Stocks on the Hang Seng Index face their worst slumps in operating income since the 2008 Global Financial Crisis
- Operating income among the 50 stocks on the benchmark Hang Seng Index would drop 19 per cent on average this quarter, according to a Bloomberg compilation of analysts’ forecasts
- That would make it the biggest contraction since the 2008 Global Financial Crisis
Hong Kong stocks are poised for their worst quarter since 2015 and corporate earnings are unlikely to save them.
After a sell-off erased more than US$600 billion from the city’s equities, attractive valuations stood as a potential bright spot. But those multiples don’t look so good when analysts keep slashing their profit forecasts for 2019. Their call for an average 19 per cent slump in operating income would be the biggest contraction for Hang Seng Index companies since the global financial crisis, data compiled by Bloomberg show.
While a protracted US-China trade war and a weak yuan are to blame for a big chunk of the profit reductions, the latest cuts reveal a deeper issue.

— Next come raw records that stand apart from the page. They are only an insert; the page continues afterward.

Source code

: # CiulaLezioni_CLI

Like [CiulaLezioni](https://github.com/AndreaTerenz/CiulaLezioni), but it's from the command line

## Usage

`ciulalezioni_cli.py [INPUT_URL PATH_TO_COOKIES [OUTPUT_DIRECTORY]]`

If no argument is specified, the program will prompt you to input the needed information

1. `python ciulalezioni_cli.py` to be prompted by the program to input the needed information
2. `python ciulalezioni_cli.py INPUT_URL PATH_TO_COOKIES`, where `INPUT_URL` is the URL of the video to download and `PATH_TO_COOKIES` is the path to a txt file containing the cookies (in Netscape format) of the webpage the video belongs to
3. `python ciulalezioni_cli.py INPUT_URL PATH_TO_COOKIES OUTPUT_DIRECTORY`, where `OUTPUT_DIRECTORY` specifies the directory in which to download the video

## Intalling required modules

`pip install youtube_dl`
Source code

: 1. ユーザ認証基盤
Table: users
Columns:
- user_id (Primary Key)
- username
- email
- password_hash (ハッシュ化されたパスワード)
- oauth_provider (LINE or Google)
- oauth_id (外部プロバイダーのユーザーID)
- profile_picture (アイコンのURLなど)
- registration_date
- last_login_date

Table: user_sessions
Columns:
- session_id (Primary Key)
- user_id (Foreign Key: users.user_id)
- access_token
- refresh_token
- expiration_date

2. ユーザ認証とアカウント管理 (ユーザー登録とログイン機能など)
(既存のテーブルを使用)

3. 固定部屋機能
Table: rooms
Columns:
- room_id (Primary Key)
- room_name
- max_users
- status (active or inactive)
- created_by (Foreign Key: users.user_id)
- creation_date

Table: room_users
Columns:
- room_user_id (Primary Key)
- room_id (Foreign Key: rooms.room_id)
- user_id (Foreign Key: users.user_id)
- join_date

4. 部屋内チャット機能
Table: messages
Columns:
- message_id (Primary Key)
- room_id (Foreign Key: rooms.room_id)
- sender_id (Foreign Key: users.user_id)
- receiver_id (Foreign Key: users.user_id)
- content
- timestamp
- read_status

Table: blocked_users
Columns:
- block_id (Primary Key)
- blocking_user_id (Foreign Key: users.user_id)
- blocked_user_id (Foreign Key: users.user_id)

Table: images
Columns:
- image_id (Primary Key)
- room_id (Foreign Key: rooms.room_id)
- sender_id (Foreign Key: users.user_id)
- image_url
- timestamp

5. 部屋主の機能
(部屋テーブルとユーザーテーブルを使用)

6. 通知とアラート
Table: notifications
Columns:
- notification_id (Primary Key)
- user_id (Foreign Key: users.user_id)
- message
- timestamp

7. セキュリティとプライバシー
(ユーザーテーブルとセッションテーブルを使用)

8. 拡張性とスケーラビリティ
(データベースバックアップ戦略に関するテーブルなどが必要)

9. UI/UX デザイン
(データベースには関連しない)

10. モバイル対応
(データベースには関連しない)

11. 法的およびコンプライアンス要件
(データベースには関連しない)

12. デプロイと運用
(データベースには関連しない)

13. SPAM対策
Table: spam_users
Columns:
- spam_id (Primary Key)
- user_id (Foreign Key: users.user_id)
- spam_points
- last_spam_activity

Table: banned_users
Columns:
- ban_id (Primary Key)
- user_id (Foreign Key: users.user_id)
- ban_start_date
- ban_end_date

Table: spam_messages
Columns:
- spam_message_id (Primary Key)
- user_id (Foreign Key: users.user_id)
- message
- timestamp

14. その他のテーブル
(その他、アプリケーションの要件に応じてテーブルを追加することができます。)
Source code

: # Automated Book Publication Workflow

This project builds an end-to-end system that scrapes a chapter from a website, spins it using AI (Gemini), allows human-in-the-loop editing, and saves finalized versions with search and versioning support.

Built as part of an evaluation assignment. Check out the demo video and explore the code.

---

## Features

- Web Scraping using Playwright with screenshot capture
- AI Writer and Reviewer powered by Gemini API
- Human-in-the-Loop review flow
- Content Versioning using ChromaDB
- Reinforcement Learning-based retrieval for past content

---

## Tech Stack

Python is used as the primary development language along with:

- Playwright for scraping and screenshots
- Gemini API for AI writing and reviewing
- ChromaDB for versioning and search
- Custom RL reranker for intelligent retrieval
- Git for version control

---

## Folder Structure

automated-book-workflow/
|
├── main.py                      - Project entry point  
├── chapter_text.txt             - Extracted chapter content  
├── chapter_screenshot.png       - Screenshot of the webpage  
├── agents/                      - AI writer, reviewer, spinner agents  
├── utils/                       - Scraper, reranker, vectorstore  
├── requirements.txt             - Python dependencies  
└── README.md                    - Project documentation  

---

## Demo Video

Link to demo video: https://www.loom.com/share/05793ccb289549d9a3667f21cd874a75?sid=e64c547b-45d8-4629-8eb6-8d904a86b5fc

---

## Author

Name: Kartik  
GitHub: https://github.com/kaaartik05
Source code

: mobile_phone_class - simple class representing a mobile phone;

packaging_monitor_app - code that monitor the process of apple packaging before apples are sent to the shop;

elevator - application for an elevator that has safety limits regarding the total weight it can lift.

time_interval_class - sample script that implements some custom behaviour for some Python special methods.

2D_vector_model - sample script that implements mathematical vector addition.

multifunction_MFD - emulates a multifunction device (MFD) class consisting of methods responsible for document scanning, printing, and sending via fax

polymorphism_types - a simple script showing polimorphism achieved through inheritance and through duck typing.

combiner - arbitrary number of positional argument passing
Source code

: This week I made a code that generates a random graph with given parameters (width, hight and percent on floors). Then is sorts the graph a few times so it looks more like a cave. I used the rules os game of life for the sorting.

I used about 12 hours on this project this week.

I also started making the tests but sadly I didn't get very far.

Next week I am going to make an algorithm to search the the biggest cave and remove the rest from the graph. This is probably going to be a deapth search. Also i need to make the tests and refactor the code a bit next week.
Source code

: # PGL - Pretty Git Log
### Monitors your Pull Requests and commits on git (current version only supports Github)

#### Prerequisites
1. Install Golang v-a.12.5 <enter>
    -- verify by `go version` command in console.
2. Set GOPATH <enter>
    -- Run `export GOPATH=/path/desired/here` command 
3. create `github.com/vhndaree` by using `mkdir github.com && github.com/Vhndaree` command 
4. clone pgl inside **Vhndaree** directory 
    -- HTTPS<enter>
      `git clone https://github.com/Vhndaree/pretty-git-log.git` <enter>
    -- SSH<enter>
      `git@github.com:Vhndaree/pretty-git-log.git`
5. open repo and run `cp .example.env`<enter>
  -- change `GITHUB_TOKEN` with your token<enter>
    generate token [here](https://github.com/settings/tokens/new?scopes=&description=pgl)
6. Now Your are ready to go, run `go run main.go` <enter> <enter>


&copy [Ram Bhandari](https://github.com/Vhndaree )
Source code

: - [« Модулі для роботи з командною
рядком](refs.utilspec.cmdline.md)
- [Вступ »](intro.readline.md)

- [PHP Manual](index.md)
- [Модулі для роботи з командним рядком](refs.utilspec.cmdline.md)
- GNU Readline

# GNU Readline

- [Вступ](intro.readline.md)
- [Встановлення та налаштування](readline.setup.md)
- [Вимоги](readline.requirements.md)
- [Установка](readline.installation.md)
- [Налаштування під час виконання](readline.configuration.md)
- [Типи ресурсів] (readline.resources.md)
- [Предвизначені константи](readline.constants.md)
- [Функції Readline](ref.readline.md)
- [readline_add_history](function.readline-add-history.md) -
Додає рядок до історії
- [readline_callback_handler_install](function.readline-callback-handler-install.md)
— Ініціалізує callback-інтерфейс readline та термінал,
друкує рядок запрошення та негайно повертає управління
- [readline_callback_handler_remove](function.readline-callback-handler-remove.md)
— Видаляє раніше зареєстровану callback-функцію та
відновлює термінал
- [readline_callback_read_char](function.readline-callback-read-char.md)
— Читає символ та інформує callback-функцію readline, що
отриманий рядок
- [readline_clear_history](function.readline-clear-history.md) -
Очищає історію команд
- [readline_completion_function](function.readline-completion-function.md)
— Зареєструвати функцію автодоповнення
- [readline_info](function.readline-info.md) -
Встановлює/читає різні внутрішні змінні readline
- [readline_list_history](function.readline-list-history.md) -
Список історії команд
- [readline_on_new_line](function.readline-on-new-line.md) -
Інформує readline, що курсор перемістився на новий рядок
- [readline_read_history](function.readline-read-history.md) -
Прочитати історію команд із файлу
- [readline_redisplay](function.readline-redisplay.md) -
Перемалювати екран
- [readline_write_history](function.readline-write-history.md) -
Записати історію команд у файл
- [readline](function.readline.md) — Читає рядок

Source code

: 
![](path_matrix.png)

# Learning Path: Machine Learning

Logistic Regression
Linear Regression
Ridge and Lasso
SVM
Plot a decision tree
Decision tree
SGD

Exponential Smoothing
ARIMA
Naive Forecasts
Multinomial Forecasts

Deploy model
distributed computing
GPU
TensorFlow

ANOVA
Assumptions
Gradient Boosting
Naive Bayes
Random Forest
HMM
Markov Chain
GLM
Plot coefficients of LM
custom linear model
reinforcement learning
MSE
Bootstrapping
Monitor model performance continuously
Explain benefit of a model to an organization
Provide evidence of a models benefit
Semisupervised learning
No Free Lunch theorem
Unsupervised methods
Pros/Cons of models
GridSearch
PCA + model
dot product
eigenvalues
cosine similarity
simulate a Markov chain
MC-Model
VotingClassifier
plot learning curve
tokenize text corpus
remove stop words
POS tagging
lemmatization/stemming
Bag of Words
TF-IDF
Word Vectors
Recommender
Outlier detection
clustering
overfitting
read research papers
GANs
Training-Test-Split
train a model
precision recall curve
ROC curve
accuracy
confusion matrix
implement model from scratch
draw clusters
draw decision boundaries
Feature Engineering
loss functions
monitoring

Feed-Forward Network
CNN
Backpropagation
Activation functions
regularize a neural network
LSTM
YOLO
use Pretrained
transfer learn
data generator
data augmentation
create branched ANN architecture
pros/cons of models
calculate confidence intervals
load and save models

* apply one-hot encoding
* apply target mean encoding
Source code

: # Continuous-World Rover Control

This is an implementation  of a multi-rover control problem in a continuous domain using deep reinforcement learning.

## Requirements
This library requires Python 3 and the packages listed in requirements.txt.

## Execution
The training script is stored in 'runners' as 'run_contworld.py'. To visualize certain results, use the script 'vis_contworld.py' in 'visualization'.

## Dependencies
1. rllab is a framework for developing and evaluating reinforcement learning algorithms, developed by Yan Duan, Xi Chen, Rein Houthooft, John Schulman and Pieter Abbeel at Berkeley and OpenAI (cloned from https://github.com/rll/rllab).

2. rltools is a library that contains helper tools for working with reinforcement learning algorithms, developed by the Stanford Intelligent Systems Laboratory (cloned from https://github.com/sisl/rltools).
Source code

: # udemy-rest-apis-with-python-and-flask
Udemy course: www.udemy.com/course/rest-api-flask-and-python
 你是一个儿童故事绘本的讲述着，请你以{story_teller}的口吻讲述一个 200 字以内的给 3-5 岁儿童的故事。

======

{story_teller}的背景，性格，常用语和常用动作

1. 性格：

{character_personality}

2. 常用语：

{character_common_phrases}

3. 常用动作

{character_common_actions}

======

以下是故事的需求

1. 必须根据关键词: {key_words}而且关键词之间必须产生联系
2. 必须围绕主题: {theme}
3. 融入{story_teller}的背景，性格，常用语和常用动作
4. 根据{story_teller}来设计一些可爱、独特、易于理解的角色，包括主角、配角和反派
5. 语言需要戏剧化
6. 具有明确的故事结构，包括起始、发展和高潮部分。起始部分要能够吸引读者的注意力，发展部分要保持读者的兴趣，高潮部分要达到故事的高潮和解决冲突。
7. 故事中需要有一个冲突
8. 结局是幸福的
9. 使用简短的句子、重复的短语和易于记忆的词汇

With Hong Kong’s slowing economy buckling under the pressure of 11 straight weeks of protests, demand for everything from bank loans to utility gas may be jeopardised.
“The third quarter could be even worse given the local political situation and the trade war escalation,” said Jackson Wong, asset management director at Amber Hill Capital. “Potential downside surprises have not been fully reflected in share prices.”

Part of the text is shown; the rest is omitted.